**WHAT THE EXERCISE ASKS**
Once you find a line containing the word "begin" in the entries below, copy it.
Content starts
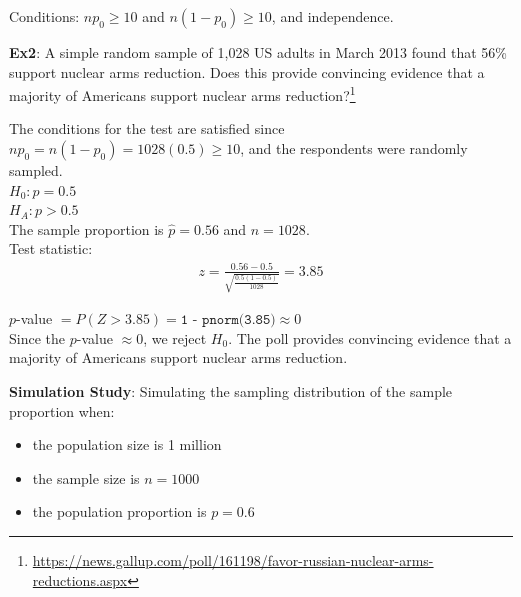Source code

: \documentclass[fleqn, 11pt]{article}\usepackage[]{graphicx}\usepackage[]{color}
\begin{document}
Conditions: $n p_0 \geq 10$ and $n (1-p_0) \geq 10$, and independence.\\
\vspace{11pt}

\textbf{Ex2}: A simple random sample of 1,028 US adults in March 2013 found that 56\% support nuclear arms reduction.  Does this provide convincing evidence that a majority of Americans support nuclear arms reduction?\footnote{\url{https://news.gallup.com/poll/161198/favor-russian-nuclear-arms-reductions.aspx}}\\ 

{\color{blue}The conditions for the test are satisfied since $n p_0 = n (1-p_0) = 1028(0.5) \geq 10$, and the respondents were randomly sampled.\\

$H_0: p = 0.5$\\
$H_A: p > 0.5$\\

The sample proportion is $\hat{p} = 0.56$ and $n=1028$.\\

Test statistic:
\begin{align*}
z = \frac{0.56 - 0.5}{\sqrt{\frac{0.5(1-0.5)}{1028}}} = 3.85
\end{align*}

$p$-value $=P(Z > 3.85) = \texttt{1 - pnorm(3.85)} \approx 0$\\

Since the $p$-value $\approx 0$, we reject $H_0$.  The poll provides convincing evidence that a majority of Americans support nuclear arms reduction.}

\newpage

\textbf{Simulation Study}:  Simulating the sampling distribution of the sample proportion when:
\begin{itemize}
\item the population size is 1 million
\item the sample size is $n=1000$
\item the population proportion is $p=0.6$
\end{itemize}
\end{document}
Content ends
**SOLUTION TO THIS TASK**
\begin{document}
\begin{align*}
\begin{itemize}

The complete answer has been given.